Cryptocurrencies use cryptographic functions rather than central banks or ledgers to validate transactions and are an increasingly important part of the global financial landscape. The absence of central regulation or records enables transactions in cryptocurrencies to enjoy varying degrees of anonymity. This, along with rising prices of popular cryptocurrencies such as bitcoin, has made mining, using and trading in them increasingly attractive in India.
Cryptocurrencies are regulated to varying degrees. While some jurisdictions ban transactions in cryptocurrencies outright, citing money laundering concerns, others have been content to tax them, or treat them as “means of payment” but not legal tender.
The legal position of cryptocurrencies under Indian law has evolved a lot.
In 2013 and 2017, the Reserve Bank of India (RBI) released three press releases on the subject. While the press releases did not prohibit or restrict transactions in cryptocurrencies, or indeed clarify their legal status, they warned about substantial volatility, money laundering and risks to customer protection.
In January 2018, income tax authorities conducted raids on cryptocurrency exchanges in India. In February, Citibank India and HDFC Bank prohibited use of their credit and debit cards to buy cryptocurrencies.
The finance minister in his budget speech on 1 February 2018 said “the government will take all steps to stop the usage of cryptocurrencies in financing illegitimate activities … and eliminate them from the payment system”. However, also in February, the RBI released a report on fintech which took a positive tone, recommending a “regulatory sandbox” model for cryptocurrencies. Regulatory sandboxes are safe spaces where innovators can test out their fintech products after regulators relax regulatory norms in order to foster innovation. The RBI also seemed to be considering a “native”, centralized cryptocurrency of its own.
Then on 6 April, the RBI released a circular prohibiting all entities regulated by it from dealing in virtual currencies. Thus, all banks, non-banking financial companies, payment system providers, intermediaries and other financial institutions regulated by the RBI are prohibited from providing services to to any individuals or business entities dealing with, or settling, virtual currencies (including crypto currencies and crypto assets).
Such services have been defined to include maintaining accounts, registering, trading, settling, clearing, giving loans against virtual tokens, accepting them as collateral, opening accounts of exchanges dealing with them and transfer/receipt of money in accounts relating to purchase/sale of virtual currencies. Any regulated entity which is providing any services to any entity that deals with or settles virtual currencies has to discontinue such services within three months from 6 April 2018.
Several ambiguities arise out of the circular. An analysis of its impact on some businesses which deal with cryptocurrencies follows.
Validating a cryptocurrency’s “blockchain” ledger – known as “mining” – usually results in the award of fractional cryptocurrencies. An evolving computing ecosystem and large volumes of legacy hardware have led some businesses to set up mining operations in India. Mining does not require the purchase of cryptocurrencies or their sale to persons in India.

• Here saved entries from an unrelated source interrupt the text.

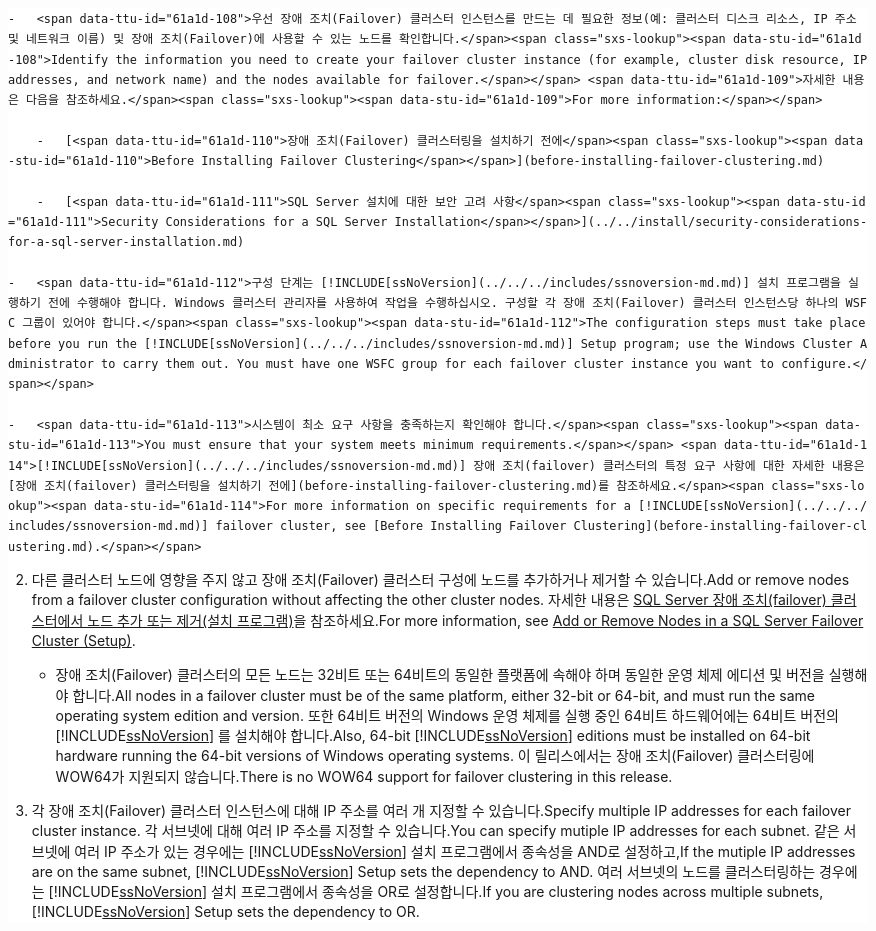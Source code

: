    -   <span data-ttu-id="61a1d-108">우선 장애 조치(Failover) 클러스터 인스턴스를 만드는 데 필요한 정보(예: 클러스터 디스크 리소스, IP 주소 및 네트워크 이름) 및 장애 조치(Failover)에 사용할 수 있는 노드를 확인합니다.</span><span class="sxs-lookup"><span data-stu-id="61a1d-108">Identify the information you need to create your failover cluster instance (for example, cluster disk resource, IP addresses, and network name) and the nodes available for failover.</span></span> <span data-ttu-id="61a1d-109">자세한 내용은 다음을 참조하세요.</span><span class="sxs-lookup"><span data-stu-id="61a1d-109">For more information:</span></span>  
  
        -   [<span data-ttu-id="61a1d-110">장애 조치(Failover) 클러스터링을 설치하기 전에</span><span class="sxs-lookup"><span data-stu-id="61a1d-110">Before Installing Failover Clustering</span></span>](before-installing-failover-clustering.md)  
  
        -   [<span data-ttu-id="61a1d-111">SQL Server 설치에 대한 보안 고려 사항</span><span class="sxs-lookup"><span data-stu-id="61a1d-111">Security Considerations for a SQL Server Installation</span></span>](../../install/security-considerations-for-a-sql-server-installation.md)  
  
    -   <span data-ttu-id="61a1d-112">구성 단계는 [!INCLUDE[ssNoVersion](../../../includes/ssnoversion-md.md)] 설치 프로그램을 실행하기 전에 수행해야 합니다. Windows 클러스터 관리자를 사용하여 작업을 수행하십시오. 구성할 각 장애 조치(Failover) 클러스터 인스턴스당 하나의 WSFC 그룹이 있어야 합니다.</span><span class="sxs-lookup"><span data-stu-id="61a1d-112">The configuration steps must take place before you run the [!INCLUDE[ssNoVersion](../../../includes/ssnoversion-md.md)] Setup program; use the Windows Cluster Administrator to carry them out. You must have one WSFC group for each failover cluster instance you want to configure.</span></span>  
  
    -   <span data-ttu-id="61a1d-113">시스템이 최소 요구 사항을 충족하는지 확인해야 합니다.</span><span class="sxs-lookup"><span data-stu-id="61a1d-113">You must ensure that your system meets minimum requirements.</span></span> <span data-ttu-id="61a1d-114">[!INCLUDE[ssNoVersion](../../../includes/ssnoversion-md.md)] 장애 조치(failover) 클러스터의 특정 요구 사항에 대한 자세한 내용은 [장애 조치(failover) 클러스터링을 설치하기 전에](before-installing-failover-clustering.md)를 참조하세요.</span><span class="sxs-lookup"><span data-stu-id="61a1d-114">For more information on specific requirements for a [!INCLUDE[ssNoVersion](../../../includes/ssnoversion-md.md)] failover cluster, see [Before Installing Failover Clustering](before-installing-failover-clustering.md).</span></span>  
  
2.  <span data-ttu-id="61a1d-115">다른 클러스터 노드에 영향을 주지 않고 장애 조치(Failover) 클러스터 구성에 노드를 추가하거나 제거할 수 있습니다.</span><span class="sxs-lookup"><span data-stu-id="61a1d-115">Add or remove nodes from a failover cluster configuration without affecting the other cluster nodes.</span></span> <span data-ttu-id="61a1d-116">자세한 내용은 [SQL Server 장애 조치(failover) 클러스터에서 노드 추가 또는 제거&#40;설치 프로그램&#41;](add-or-remove-nodes-in-a-sql-server-failover-cluster-setup.md)을 참조하세요.</span><span class="sxs-lookup"><span data-stu-id="61a1d-116">For more information, see [Add or Remove Nodes in a SQL Server Failover Cluster &#40;Setup&#41;](add-or-remove-nodes-in-a-sql-server-failover-cluster-setup.md).</span></span>  
  
    -   <span data-ttu-id="61a1d-117">장애 조치(Failover) 클러스터의 모든 노드는 32비트 또는 64비트의 동일한 플랫폼에 속해야 하며 동일한 운영 체제 에디션 및 버전을 실행해야 합니다.</span><span class="sxs-lookup"><span data-stu-id="61a1d-117">All nodes in a failover cluster must be of the same platform, either 32-bit or 64-bit, and must run the same operating system edition and version.</span></span> <span data-ttu-id="61a1d-118">또한 64비트 버전의 Windows 운영 체제를 실행 중인 64비트 하드웨어에는 64비트 버전의 [!INCLUDE[ssNoVersion](../../../includes/ssnoversion-md.md)] 를 설치해야 합니다.</span><span class="sxs-lookup"><span data-stu-id="61a1d-118">Also, 64-bit [!INCLUDE[ssNoVersion](../../../includes/ssnoversion-md.md)] editions must be installed on 64-bit hardware running the 64-bit versions of Windows operating systems.</span></span> <span data-ttu-id="61a1d-119">이 릴리스에서는 장애 조치(Failover) 클러스터링에 WOW64가 지원되지 않습니다.</span><span class="sxs-lookup"><span data-stu-id="61a1d-119">There is no WOW64 support for failover clustering in this release.</span></span>  
  
3.  <span data-ttu-id="61a1d-120">각 장애 조치(Failover) 클러스터 인스턴스에 대해 IP 주소를 여러 개 지정할 수 있습니다.</span><span class="sxs-lookup"><span data-stu-id="61a1d-120">Specify multiple IP addresses for each failover cluster instance.</span></span> <span data-ttu-id="61a1d-121">각 서브넷에 대해 여러 IP 주소를 지정할 수 있습니다.</span><span class="sxs-lookup"><span data-stu-id="61a1d-121">You can specify mutiple IP addresses for each subnet.</span></span> <span data-ttu-id="61a1d-122">같은 서브넷에 여러 IP 주소가 있는 경우에는 [!INCLUDE[ssNoVersion](../../../includes/ssnoversion-md.md)] 설치 프로그램에서 종속성을 AND로 설정하고,</span><span class="sxs-lookup"><span data-stu-id="61a1d-122">If the mutiple IP addresses are on the same subnet, [!INCLUDE[ssNoVersion](../../../includes/ssnoversion-md.md)] Setup sets the dependency to AND.</span></span> <span data-ttu-id="61a1d-123">여러 서브넷의 노드를 클러스터링하는 경우에는 [!INCLUDE[ssNoVersion](../../../includes/ssnoversion-md.md)] 설치 프로그램에서 종속성을 OR로 설정합니다.</span><span class="sxs-lookup"><span data-stu-id="61a1d-123">If you are clustering nodes across multiple subnets, [!INCLUDE[ssNoVersion](../../../includes/ssnoversion-md.md)] Setup sets the dependency to OR.</span></span>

Indeed, it is difficult to differentiate miners from other companies (e.g. cloud companies) which provide computing capacity for financial remuneration.

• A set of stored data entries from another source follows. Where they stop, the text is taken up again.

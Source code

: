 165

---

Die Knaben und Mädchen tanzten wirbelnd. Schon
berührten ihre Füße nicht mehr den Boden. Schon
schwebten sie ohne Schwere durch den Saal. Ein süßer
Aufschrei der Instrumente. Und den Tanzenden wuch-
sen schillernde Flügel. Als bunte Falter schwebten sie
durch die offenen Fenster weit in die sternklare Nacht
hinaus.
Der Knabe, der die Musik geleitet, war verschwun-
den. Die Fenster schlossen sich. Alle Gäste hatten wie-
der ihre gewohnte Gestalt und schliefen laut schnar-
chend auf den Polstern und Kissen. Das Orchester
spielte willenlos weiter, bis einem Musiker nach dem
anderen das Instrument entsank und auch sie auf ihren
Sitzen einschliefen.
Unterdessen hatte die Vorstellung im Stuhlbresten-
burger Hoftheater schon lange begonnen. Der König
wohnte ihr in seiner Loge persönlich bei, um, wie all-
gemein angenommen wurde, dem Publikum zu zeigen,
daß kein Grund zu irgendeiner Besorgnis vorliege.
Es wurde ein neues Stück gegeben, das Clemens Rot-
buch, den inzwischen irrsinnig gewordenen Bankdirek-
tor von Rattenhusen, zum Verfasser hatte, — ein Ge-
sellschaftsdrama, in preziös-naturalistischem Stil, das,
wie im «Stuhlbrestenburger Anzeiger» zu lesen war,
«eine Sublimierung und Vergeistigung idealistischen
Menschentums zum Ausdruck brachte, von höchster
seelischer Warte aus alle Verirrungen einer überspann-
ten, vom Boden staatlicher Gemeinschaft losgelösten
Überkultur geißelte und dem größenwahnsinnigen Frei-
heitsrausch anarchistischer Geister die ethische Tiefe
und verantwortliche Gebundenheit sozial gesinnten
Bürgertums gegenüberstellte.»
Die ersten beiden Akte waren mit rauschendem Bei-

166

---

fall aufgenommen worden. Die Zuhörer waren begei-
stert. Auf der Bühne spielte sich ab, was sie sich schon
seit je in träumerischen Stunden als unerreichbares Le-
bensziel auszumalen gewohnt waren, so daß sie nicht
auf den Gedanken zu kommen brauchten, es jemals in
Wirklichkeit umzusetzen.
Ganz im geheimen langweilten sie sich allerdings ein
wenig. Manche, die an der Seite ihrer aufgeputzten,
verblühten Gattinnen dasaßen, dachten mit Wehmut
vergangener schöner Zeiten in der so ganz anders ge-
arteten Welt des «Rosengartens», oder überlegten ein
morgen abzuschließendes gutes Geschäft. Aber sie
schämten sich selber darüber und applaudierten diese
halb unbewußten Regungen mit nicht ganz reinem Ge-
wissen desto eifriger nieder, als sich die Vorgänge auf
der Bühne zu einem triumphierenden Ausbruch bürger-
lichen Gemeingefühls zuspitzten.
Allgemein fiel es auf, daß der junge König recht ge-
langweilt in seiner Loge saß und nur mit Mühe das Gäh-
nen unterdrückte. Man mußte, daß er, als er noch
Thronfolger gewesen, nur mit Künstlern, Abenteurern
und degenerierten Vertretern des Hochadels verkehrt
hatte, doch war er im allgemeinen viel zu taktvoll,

The circular would prohibit regulated entities from dealing with mining businesses and may also prohibit them from dealing with manufacturers of bitcoin mining hardware or persons who provide software development, support services, or even hosting services, to cryptocurrency miners. A plain reading of the circular would also extend the prohibition to transacting with entities engaged purely in cryptocurrency-to-cryptocurrency transactions. These prohibitions are difficult to justify, as the activities of such entities would not involve any transactions in fiat currencies or involve any payment systems in India.
Cryptocurrencies and their underlying blockchains, can be (and are being) used to enable charitable donations and humanitarian aid, as well as for currency speculation and funding illegal activities. A blanket prohibition that makes no distinction between these uses seems, at least prima facie, to be arbitrary.
A Supreme Court hearing of several clubbed petitions challenging the 6 April circular is scheduled for 20 July. It will be interesting to follow developments and see whether the RBI issues clarifications to mitigate some of the above concerns.